J’ai donc la chance d’être acceptée pour les 2 cursus auxquels je postule, et je choisis l’école d’ingénieurs, publique toujours, pour faire plaisir à mes parents. Quelques années plus tard, ils assistent émus à ma remise de diplômes.

 

Plus tard, alors que j’exerce en tant qu’ingénieure, je réalise mon rêve de petite fille et obtiens mon CAP de pâtisserie en candidate libre.

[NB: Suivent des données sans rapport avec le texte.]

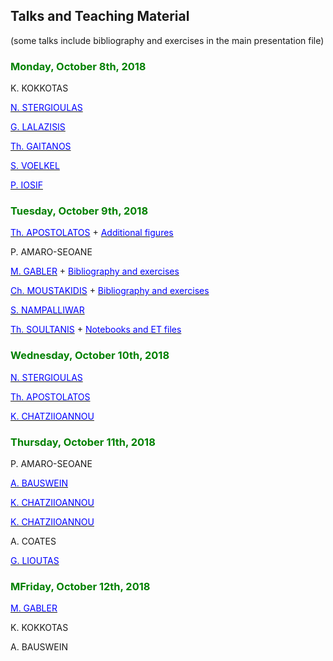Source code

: ## Talks and Teaching Material

(some talks include bibliography and exercises in the main presentation file)

### <span style="color:green">Monday, October 8th, 2018</span>

K. KOKKOTAS

[<span style="color:blue">N. STERGIOULAS</span>](https://github.com/niksterg/gw_summer2018/raw/master/Stergioulas-1.pdf)

[<span style="color:blue">G. LALAZISIS</span>](https://github.com/niksterg/gw_summer2018/raw/master/Lalazisis.pdf)

[<span style="color:blue">Th. GAITANOS</span>](https://github.com/niksterg/gw_summer2018/raw/master/Gaitanos.pdf)

[<span style="color:blue">S. VOELKEL</span>](https://github.com/niksterg/gw_summer2018/raw/master/Voelkel.pdf)

[<span style="color:blue">P. IOSIF</span>](https://github.com/niksterg/gw_summer2018/raw/master/Iosif.pdf)

### <span style="color:green">Tuesday, October 9th, 2018</span>

[<span style="color:blue">Th. APOSTOLATOS</span>](https://github.com/niksterg/gw_summer2018/raw/master/Apostolatos-1.pdf) + [<span style="color:blue">Additional figures</span>](https://github.com/niksterg/gw_summer2018/raw/master/Apostolatos-1b.pdf)


P. AMARO-SEOANE

[<span style="color:blue">M. GABLER</span>](https://github.com/niksterg/gw_summer2018/raw/master/Gabler-1.pdf) + [<span style="color:blue">Bibliography and exercises</span>](https://github.com/niksterg/gw_summer2018/raw/master/Gabler-1b.pdf)

[<span style="color:blue">Ch. MOUSTAKIDIS</span>](https://github.com/niksterg/gw_summer2018/raw/master/Moustakidis.pdf) + [<span style="color:blue">Bibliography and exercises</span>](https://github.com/niksterg/gw_summer2018/raw/master/Moustakidis-2.pdf)

[<span style="color:blue">S. NAMPALLIWAR</span>](https://github.com/niksterg/gw_summer2018/raw/master/Nampalliwar.pdf)

[<span style="color:blue">Th. SOULTANIS</span>](https://github.com/niksterg/gw_summer2018/raw/master/Soultanis.pdf) + [<span style="color:blue">Notebooks and ET files</span>](https://bitbucket.org/thsoulta/et_thessaloniki/src)

### <span style="color:green">Wednesday, October 10th, 2018</span>

[<span style="color:blue">N. STERGIOULAS</span>](https://github.com/niksterg/gw_summer2018/raw/master/Stergioulas-2.pdf)

[<span style="color:blue">Th. APOSTOLATOS</span>](https://github.com/niksterg/gw_summer2018/raw/master/Apostolatos-2.pdf)

[<span style="color:blue">K. CHATZIIOANNOU</span>](https://github.com/niksterg/gw_summer2018/raw/master/Chatziioannou-1.pdf)

### <span style="color:green">Thursday, October 11th, 2018</span>

P. AMARO-SEOANE

[<span style="color:blue">A. BAUSWEIN</span>](https://github.com/niksterg/gw_summer2018/raw/master/Bauswein-1.pdf)

[<span style="color:blue">K. CHATZIIOANNOU</span>](https://github.com/niksterg/gw_summer2018/raw/master/Chatziioannou-2.pdf)

[<span style="color:blue">K. CHATZIIOANNOU</span>](https://github.com/niksterg/gw_summer2018/raw/master/Chatziioannou-3.pdf)

A. COATES

[<span style="color:blue">G. LIOUTAS</span>](https://github.com/niksterg/gw_summer2018/raw/master/Lioutas.pdf)

### <span style="color:green">MFriday, October 12th, 2018</span>

[<span style="color:blue">M. GABLER</span>](https://github.com/niksterg/gw_summer2018/raw/master/Gabler-2.pdf)

K. KOKKOTAS

A. BAUSWEIN

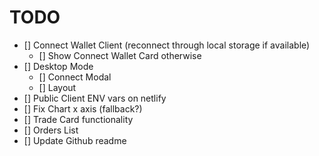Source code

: # TODO

- [] Connect Wallet Client (reconnect through local storage if available)
  - [] Show Connect Wallet Card otherwise
- [] Desktop Mode
  - [] Connect Modal
  - [] Layout
- [] Public Client ENV vars on netlify
- [] Fix Chart x axis (fallback?)
- [] Trade Card functionality
- [] Orders List
- [] Update Github readme
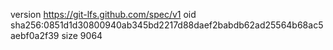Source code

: version https://git-lfs.github.com/spec/v1
oid sha256:0851d1d30800940ab345bd2217d88daef2babdb62ad25564b68ac5aebf0a2f39
size 9064
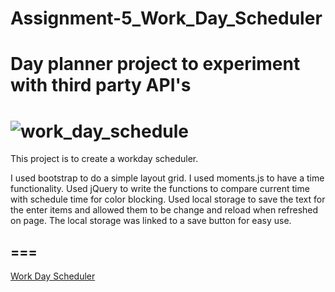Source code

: # Assignment-5_Work_Day_Scheduler
 Day planner project to experiment with third party API's 
===
![work_day_schedule ](https://user-images.githubusercontent.com/16121983/147308415-8c47853b-c6df-48c6-875c-897be12ece18.png)
===
This project is to create a workday scheduler.

I used bootstrap to do a simple layout grid.
I used moments.js to have a time functionality. 
Used jQuery to write the functions to compare current time with schedule time for color blocking.
Used local storage to save the text for the enter items and allowed them to be change and reload when refreshed on page.
The local storage was linked to a save button for easy use. 

===
---------------
[Work Day Scheduler](https://ericdewald.github.io/Assignment-5_Work_Day_Scheduler/)

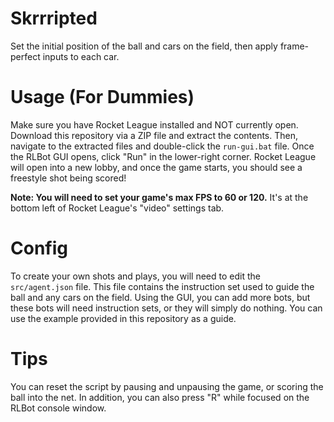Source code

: # Skrrripted
Set the initial position of the ball and cars on the field, then apply frame-perfect inputs to each car.

# Usage (For Dummies)
Make sure you have Rocket League installed and NOT currently open. Download this repository via a ZIP file and extract the contents. Then, navigate to the extracted files and double-click the `run-gui.bat` file. Once the RLBot GUI opens, click "Run" in the lower-right corner. Rocket League will open into a new lobby, and once the game starts, you should see a freestyle shot being scored!

**Note: You will need to set your game's max FPS to 60 or 120.** It's at the bottom left of Rocket League's "video" settings tab.

# Config
To create your own shots and plays, you will need to edit the `src/agent.json` file. This file contains the instruction set used to guide the ball and any cars on the field. Using the GUI, you can add more bots, but these bots will need instruction sets, or they will simply do nothing. You can use the example provided in this repository as a guide.

# Tips
You can reset the script by pausing and unpausing the game, or scoring the ball into the net. In addition, you can also press "R" while focused on the RLBot console window.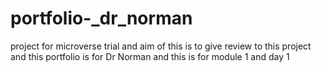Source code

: # portfolio-_dr_norman
project for microverse trial and aim of this is to give review to this project and this portfolio is for Dr Norman and this is for module 1 and day 1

Je ne paie que peu de frais d’inscription, et un excellent cours en ligne, dispensé par 2 passionnés (qui n’est malheureusement plus maintenu visiblement).

 

Aujourd’hui encore, je me lance dans l’apprentissage du violoncelle, un autre rêve de petite fille, et je me suis de nouveau inscrite dans une école de musique municipale, en payant peu de frais et en bénéficiant du prêt d’un instrument.

 

Je ne peste pas de payer des impôts, j’ai bien conscience de tout ce dont ma famille et moi avons bénéficié et bénéficions encore, dans l’éducation, la culture mais aussi dans la santé.

 

Grâce au système français, même si je viens d’une famille qui a fui une guerre et qui est devenue modeste, j’ai eu la chance d’avoir eu une bonne éducation scolaire, d’apprendre à jouer de plusieurs instruments de musique, de lire beaucoup de livres, et de devenir ingénieure et pâtissière.

 

Le libertinage est une philosophie de vie que j’ai finalement naturellement adoptée, et qui montre à quel point j’ai intégré l’esprit français, expression ultime d’un mode de pensée libertaire.

 

Etre devenue libertine est finalement le point d’orgue de mon éducation française :)

 

Je veux continuer à croire au système français. « On n’a pas de pétrole mais on a des idées. »

Et surtout, de l’humanisme et de la liberté, du romantisme et de l’amour.

 

Nous sommes les héritiers du siècle des lumières, et nous devons nous en montrer dignes et continuer à le faire rayonner.